Ryan Chartrand

The first thing you think of when it comes to poles: Santa Claus, firefighters, strippers and…San Luis Obispo?

Polin’ Around is a pole and exotic dancing academy ran by political science senior Selene Marcum and it’s taking over San Luis Obispo County by pole.

“I come from a dancing family, and I took it from there myself,” Marcum said.

Marcum has been pole dancing since she was 16 and would primarily call herself “a sensuality coach. I teach women how to let that out … everyone has it. I’m able to give that nudge.”

While pole dancing is a very sensual activity, Marcum focuses on women empowerment and self-confidence, straying away from an image that would belong in a stripper club.

“I don’t want to be put out as ‘girl on pole.’ I want to make sure men don’t think I’m a stripper. I’m not going to make you take your clothes off with $1 bills,” Marcum said. “Women are naturally sexy creatures. I have to convey that this will help bring that out and it’s nothing weird. You’ll be comfortable.”

Marcum maintains Polin’ Around on her own and teaches about 20 women a month depending on her personal schedule, which mainly revolves around her classes and workload at Cal Poly. She teaches classes at the homes of her clients.

“I bring it to their homes because sometimes it can be a little intimidating to be in a studio,” Marcum said.

She mainly teaches private lessons where she is able to keep a close eye on her dancers and personally customize the dances to please her clients.

“I design around their bodies with customized stripteases and lapdances,” Marcum said. If a client wants to accentuate a certain part of her body, then Marcum will specialize the dance to concentrate on this body part. She said that many of her clients usually want a one-time lesson to get ready for a wedding night or an anniversary.

While private lessons involve one-on-one teaching, Marcum extends her classes to groups ranging from three to 30 people.

“With bigger parties, there is more focus on just having fun, doing your own thing. There is usually a goofy start-out,” Marcum said. “Then halfway through, everyone is starting to figure out, ‘Oh, we are made to move like this.’

“It uses curves to your advantage.

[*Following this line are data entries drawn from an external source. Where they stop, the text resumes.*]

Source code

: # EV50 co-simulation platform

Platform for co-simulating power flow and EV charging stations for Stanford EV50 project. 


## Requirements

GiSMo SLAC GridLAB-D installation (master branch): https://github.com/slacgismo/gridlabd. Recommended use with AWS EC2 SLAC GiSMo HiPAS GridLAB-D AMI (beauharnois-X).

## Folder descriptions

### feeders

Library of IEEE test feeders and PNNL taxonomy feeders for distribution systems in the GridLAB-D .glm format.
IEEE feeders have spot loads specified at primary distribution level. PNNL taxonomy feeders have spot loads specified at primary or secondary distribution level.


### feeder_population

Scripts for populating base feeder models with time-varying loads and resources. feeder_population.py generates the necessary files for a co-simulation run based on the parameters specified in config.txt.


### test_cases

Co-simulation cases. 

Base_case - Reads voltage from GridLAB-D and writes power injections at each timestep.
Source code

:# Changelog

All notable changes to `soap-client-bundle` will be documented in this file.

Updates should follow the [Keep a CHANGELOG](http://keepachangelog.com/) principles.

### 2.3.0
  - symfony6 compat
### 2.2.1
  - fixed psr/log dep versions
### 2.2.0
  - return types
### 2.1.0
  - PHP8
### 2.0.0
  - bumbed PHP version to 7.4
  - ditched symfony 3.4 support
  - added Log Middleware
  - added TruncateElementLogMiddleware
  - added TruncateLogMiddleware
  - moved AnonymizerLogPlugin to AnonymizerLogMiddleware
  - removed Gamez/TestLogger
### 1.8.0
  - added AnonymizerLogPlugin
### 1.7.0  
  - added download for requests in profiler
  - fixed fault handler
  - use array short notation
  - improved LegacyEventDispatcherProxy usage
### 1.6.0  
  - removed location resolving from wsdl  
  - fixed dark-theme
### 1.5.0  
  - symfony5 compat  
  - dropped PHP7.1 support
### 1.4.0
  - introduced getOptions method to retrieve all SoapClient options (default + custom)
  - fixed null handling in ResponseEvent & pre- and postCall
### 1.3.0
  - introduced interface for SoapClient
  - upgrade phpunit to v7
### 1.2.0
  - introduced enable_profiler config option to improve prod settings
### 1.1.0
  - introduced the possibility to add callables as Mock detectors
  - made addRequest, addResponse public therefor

Women are usually really surprised at how natural it comes. (Dancing) gives you an extra little skip in your step, like wearing lingerie under your clothes. No one can see it but you know it’s there.”

Marcum brings different types of poles with her to the lessons, depending on the skill level of the dancers and how many people there are. There are three different kinds of poles. Chrome is the cheapest kind, with the most slippery grip to give dancers more ability to swing around the pole. Brass is for intermediate dancers and titanium tops the list for advanced dancers and costs around $315.

“I prefer people buy the poles through the school because then I can be sure that my students get the right pole to suit their needs as there are a lot of options, none of which is right for everyone or every place,” Marcum said. “The poles do not damage ceilings and there is no need to put anything permanent in the house. All the poles are completely removable and can be hidden away in case parents, in-laws, etc. decide to drop by!”

Prices vary depending on how long the lessons are, how frequent the client is and how many people are there. She is the sole teacher for her academy as she wants “everything to be done right, and if it goes wrong, I want to see where it goes wrong.”

During her lessons, which can range from an hour for private lessons to four hours for groups, only women are allowed to make sure everyone is comfortable.

“If there are men in the room, women tend to be a little more reserved,” Marcum said.

With this unique business, Marcum is the only pole dancing instructor between San Francisco and Los Angeles, but she usually sticks to San Luis Obispo, Five Cities and North County. The trend is picking up all over as a unique and fun workout, especially with A-list celebrities.

And while dancing on a pole may seem easy, body strength definitely comes into play.

“I was trying to think what you don’t work out,” Marcum said. “The next day your legs and arms are usually sore. You have to curl yourself up with your hips and it’s a very intense workout.”

While Marcum runs the entire business herself and is serious about her work, it is hard to avoid the stripper stereotype.

“Many people are under the assumption that I have to be a stripper,” she said. And while she does have clients who are strippers, she is not teaching her clients how to dance to get more dollar bills.

“It’s intimidating because of the reputation it has,” she said.

And conveying this is one of the hardest parts about advertising, a main reason why she has relied on word-of-mouth to get new clients.

“It’s hard to show in a 4-by-6 advertisement that this is women empowerment, not bringing in more tips.”

However, Marcum has had a good amount of success so far and her client list is definitely diverse with clients ranging from 16 to 70 years old.

As for the older women – “they’re a blast. The grandmas go crazy; they’re funny. I did not expect it. Maybe it’s the 50-year-olds that are rebelling against being ‘over-the-hill.’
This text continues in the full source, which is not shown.